Arts & Crafts Houses Part I: Construction and Design
Designers, contractors and architects almost eliminated interior hallways in the floor plans of Arts & Crafts houses. This design change effectively reduced overall expensive floor space, while maintaining ‘living’ space.
A typical Bungalow floor plan c 1912. Note the door opening directly to the Living Room; the almost total lack of hallway space, the colonnade between Living and Dining rooms and the built-in closets and built-in furniture. All of these features were new innovations in the Arts & Crafts homes.
Colonnades – the arches between rooms that were usually defined by pairs of columns – were cleverly used by designers to visually join spaces, in order to make rooms appear larger than they were.

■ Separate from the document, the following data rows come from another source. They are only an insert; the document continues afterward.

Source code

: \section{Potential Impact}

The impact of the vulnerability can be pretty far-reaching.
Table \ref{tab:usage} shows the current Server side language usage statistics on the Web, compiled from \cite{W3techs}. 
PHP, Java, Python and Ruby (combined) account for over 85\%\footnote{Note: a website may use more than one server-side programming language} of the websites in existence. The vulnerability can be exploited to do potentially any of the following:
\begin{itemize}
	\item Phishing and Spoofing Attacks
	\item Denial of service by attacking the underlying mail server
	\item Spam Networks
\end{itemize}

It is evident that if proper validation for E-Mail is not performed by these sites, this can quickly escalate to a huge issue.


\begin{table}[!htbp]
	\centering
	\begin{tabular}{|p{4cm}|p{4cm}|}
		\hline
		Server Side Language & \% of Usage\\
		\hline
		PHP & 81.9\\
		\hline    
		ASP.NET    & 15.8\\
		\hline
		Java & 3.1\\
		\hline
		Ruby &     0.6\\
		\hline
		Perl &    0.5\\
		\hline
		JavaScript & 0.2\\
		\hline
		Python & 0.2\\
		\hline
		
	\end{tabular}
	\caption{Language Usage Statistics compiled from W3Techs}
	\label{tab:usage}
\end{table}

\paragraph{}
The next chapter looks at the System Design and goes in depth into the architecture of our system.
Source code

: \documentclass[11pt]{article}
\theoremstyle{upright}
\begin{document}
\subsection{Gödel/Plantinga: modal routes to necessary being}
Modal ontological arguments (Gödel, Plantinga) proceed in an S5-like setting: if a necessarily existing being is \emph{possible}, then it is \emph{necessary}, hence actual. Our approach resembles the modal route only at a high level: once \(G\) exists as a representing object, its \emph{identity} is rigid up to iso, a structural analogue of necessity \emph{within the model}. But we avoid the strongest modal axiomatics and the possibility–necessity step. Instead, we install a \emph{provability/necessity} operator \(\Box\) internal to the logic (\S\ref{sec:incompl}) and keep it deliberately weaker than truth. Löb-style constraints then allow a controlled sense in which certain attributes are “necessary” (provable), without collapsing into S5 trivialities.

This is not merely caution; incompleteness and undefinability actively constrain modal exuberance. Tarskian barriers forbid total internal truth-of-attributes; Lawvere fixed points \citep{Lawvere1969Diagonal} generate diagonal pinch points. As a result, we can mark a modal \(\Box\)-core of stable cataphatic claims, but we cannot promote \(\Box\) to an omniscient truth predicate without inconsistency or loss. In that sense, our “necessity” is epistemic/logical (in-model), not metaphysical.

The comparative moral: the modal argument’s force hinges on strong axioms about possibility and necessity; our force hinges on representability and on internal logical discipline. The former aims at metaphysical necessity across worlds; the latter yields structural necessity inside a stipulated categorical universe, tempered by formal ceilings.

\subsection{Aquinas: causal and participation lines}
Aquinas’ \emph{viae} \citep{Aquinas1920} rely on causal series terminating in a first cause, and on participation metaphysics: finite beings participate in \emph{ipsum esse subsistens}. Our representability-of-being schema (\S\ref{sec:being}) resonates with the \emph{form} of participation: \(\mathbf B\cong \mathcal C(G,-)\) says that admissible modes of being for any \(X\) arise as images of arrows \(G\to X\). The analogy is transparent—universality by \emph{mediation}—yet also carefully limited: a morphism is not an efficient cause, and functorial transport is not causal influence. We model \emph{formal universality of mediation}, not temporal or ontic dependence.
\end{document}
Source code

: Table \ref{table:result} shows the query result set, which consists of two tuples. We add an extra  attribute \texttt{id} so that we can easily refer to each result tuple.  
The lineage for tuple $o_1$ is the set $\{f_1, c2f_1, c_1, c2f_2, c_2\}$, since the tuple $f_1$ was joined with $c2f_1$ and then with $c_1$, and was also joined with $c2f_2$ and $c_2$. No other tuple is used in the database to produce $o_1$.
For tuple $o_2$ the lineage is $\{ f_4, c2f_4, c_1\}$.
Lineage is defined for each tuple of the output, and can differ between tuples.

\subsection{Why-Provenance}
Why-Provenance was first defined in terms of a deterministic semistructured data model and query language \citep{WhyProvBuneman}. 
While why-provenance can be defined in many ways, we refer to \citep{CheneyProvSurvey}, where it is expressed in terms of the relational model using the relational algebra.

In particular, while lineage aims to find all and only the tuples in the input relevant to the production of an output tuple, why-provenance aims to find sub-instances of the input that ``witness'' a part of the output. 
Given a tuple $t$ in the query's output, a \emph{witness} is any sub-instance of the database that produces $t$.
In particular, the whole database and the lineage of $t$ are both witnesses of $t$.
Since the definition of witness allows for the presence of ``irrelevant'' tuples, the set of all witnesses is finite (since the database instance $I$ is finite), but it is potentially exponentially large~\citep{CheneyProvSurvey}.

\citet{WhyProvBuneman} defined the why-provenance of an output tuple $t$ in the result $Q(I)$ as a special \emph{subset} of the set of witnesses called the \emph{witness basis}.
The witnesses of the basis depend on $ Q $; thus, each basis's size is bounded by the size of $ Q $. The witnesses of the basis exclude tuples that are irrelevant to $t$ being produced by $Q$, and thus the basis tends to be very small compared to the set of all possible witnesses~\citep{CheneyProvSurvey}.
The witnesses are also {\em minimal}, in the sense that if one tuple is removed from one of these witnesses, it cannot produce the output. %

The inclusion of built-in furniture and closets made the houses affordable for new buyers, who had little furniture of their own to bring from rented accommodation. Built-in closets replaced the moveable wardrobes of Victorian times, and built-in bookcases, china cabinets, window seats and sideboards meant that few new items of furniture needed to be purchased for the new Bungalow house.
The exteriors of Bungalows and other Arts & Crafts-style homes were constructed with cost-effective siding materials. Wooden shingles for exterior cladding were cheaper than milled siding in those days, and installing plate glass windows was cheaper than building a framed wall.

Wood shingled exterior, brick porch piers and a heavily timbered front porch gable all are hallmarks of a Bungalow style home
Bricks, not tiles, were frequently used for fireplace facings, and the bricks used for exterior chimneys and porch piers often included ‘clinker’ bricks, the rustic, attractively misshapen bricks that, in Victorian times, had been rejected as defective at the brickyards. The Arts & Crafts designers, being admirers of ‘natural’ building materials, thought clinker bricks were suitably rustic, and worked them into the overall design of the Arts & Crafts home.

River rocks or ‘cobbles’ were used to build this home. The porch piers, foundation walls and chimney are all built of river rocks. The stucco is a later addition.
Other material choices for exterior chimneys and porch piers included river rock or ‘cobbles’ and stucco. Stucco was sometimes used in Bungalow houses, but it was usually used in gables, and in a type called ‘rough-cast’, which was left in its natural grey colour.